In the case of rape, it is often assumed that the victim should simply have said No, should have fought back, or should have made it clear that the sexual attention was unwanted. However, the more we learn about the brain’s response to extreme threats, the more we realize that it may be difficult to recruit the neural circuits necessary to verbally express oneself or to fight or flee, especially when drugs or alcohol are involved. Instead, it is a natural response for victims to freeze, to feel so physically threatened that their own body will not allow them to fight or flee.
Porges and Peper note that polyvagal theory supports a law passed in California in September 2014. The new law requires the governing boards of the state’s colleges and universities to adopt policies and procedures that require students who engage in sexual activity to obtain “affirmative, unambiguous, and conscious decision by each participant.” In other words, simply not saying No will no longer be tolerated as an excuse for rape.
The article conclude that victims of date rape should not feel shame or guilt if they froze in that situation. The body’s natural defense reactions are not just flight or fight; sometimes it is complete immobilization.

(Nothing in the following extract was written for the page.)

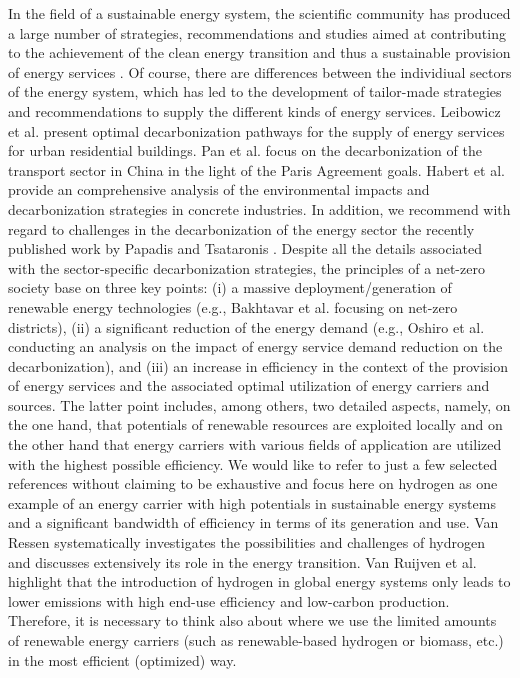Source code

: In the field of a sustainable energy system, the scientific community has produced a large number of strategies, recommendations and studies aimed at contributing to the achievement of the clean energy transition and thus a sustainable provision of energy services \cite{rockstrom2017roadmap}. Of course, there are differences between the individiual sectors of the energy system, which has led to the development of tailor-made strategies and recommendations to supply the different kinds of energy services. Leibowicz et al. \cite{leibowicz2018optimal} present optimal decarbonization pathways for the supply of energy services for urban residential buildings. Pan et al. \cite{pan2018decarbonization} focus on the decarbonization of the transport sector in China in the light of the Paris Agreement goals. Habert et al. \cite{habert2020environmental} provide an comprehensive analysis of the environmental impacts and decarbonization strategies in concrete industries. In addition, we recommend with regard to challenges in the decarbonization of the energy sector the recently published work by Papadis and Tsataronis \cite{papadis2020challenges}. Despite all the details associated with the sector-specific decarbonization strategies, the principles of a net-zero society base on three key points: (i) a massive deployment/generation of renewable energy technologies (e.g., Bakhtavar et al. \cite{bakhtavar2020assessment} focusing on net-zero districts), (ii) a significant reduction of the energy demand (e.g., Oshiro et al. \cite{oshiro2021enabling} conducting an analysis on the impact of energy service demand reduction on the decarbonization), and (iii) an increase in efficiency in the context of the provision of energy services and the associated optimal utilization of energy carriers and sources. The latter point includes, among others, two detailed aspects, namely, on the one hand, that potentials of renewable resources are exploited locally and on the other hand that energy carriers with various fields of application are utilized with the highest possible efficiency. We would like to refer to just a few selected references without claiming to be exhaustive and focus here on hydrogen as one example of an energy carrier with high potentials in sustainable energy systems and a significant bandwidth of efficiency in terms of its generation and use. Van Ressen \cite{van2020hydrogen} systematically investigates the possibilities and challenges of hydrogen and discusses extensively its role in the energy transition. Van Ruijven et al. \cite{van2007potential} highlight that the introduction of hydrogen in global energy systems only leads to lower emissions with high end-use efficiency and low-carbon production. Therefore, it is necessary to think also about where we use the limited amounts of renewable energy carriers (such as renewable-based hydrogen or biomass, etc.) in the most efficient (optimized) way.\newline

The authors hope that recognizing this will help people deal with trauma and help those around them understand their experiences. After a lecture, one of the authors, Peper, had a profound experience when a student came up to him with tears in her eyes. She explained that the same immobilization process happened to her two weeks before when she was robbed and she had felt so guilty.` Just listening to her made the efforts of writing the article worthwhile.”
Full text of the article, “When Not Saying NO Does Not Mean Yes: Psychophysiological Factors Involved in Date Rape,” Biofeedback, Vol. 43, No. 1, 2015, is available at https://biofeedbackhealth.files.wordpress.com/2011/01/porges-and-peper-date-rape.pdf
About the journal Biofeedback
Biofeedback is published four times per year and distributed by the Association for Applied Psychophysiology and Biofeedback. The chief editor of Biofeedback is Donald Moss, Dean of Saybrook University’s School of Mind-Body Medicine. AAPB’s mission is to advance the development, dissemination, and utilization of knowledge about applied psychophysiology and biofeedback to improve health and the quality of life through research, education, and practice.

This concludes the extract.